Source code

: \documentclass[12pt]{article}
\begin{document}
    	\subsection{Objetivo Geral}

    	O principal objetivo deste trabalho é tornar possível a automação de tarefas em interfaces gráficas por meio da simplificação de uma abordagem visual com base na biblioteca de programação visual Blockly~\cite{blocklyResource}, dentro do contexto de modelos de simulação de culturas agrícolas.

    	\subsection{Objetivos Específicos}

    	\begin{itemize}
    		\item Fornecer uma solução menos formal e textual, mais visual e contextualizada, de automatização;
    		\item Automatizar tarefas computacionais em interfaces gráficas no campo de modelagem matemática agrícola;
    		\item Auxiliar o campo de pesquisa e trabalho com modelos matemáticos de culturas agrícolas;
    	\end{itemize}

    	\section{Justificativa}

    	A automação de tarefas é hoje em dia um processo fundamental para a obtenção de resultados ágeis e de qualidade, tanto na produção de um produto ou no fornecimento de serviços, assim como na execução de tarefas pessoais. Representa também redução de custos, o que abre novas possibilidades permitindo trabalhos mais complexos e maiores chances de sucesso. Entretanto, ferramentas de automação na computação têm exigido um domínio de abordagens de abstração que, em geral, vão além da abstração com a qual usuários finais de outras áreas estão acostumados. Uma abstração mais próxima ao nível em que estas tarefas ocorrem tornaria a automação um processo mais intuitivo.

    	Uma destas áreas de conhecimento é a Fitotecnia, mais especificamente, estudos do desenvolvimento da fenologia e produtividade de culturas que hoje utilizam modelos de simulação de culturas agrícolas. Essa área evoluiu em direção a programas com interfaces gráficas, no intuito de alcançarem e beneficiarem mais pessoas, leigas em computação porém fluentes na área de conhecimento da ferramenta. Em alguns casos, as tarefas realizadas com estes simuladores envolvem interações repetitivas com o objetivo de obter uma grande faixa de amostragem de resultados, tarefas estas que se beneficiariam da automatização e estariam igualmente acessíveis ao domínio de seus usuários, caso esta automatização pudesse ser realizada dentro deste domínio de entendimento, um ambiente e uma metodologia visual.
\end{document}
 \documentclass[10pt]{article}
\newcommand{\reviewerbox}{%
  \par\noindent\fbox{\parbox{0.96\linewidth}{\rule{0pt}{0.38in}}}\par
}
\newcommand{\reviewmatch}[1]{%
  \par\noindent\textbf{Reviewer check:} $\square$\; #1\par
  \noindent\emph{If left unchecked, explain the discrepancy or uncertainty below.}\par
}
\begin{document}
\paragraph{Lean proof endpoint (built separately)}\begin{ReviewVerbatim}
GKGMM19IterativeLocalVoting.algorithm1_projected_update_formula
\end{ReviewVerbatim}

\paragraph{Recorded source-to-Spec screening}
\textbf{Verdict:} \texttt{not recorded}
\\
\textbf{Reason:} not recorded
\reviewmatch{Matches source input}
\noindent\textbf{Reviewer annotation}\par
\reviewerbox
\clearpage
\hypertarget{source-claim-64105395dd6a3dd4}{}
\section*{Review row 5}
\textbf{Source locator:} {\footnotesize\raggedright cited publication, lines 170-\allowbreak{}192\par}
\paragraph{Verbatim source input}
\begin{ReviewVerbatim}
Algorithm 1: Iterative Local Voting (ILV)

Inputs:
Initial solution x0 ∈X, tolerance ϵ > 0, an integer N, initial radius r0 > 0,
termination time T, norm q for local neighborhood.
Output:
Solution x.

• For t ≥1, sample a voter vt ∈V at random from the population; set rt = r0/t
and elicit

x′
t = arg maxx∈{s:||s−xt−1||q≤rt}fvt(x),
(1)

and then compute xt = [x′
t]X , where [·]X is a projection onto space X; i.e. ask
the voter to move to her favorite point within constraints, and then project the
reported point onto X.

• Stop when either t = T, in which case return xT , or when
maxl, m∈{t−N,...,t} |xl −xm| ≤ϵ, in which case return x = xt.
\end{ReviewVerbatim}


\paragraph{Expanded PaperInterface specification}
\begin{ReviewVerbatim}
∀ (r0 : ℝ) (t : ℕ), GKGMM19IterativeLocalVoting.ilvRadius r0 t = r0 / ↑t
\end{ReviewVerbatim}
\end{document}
****************************************
**Task goal:** The lines holding the word "return" are the answer. Find them in the entries and copy them.

**Answer for the task:**
• Stop when either t = T, in which case return xT , or when
maxl, m∈{t−N,...,t} |xl −xm| ≤ϵ, in which case return x = xt.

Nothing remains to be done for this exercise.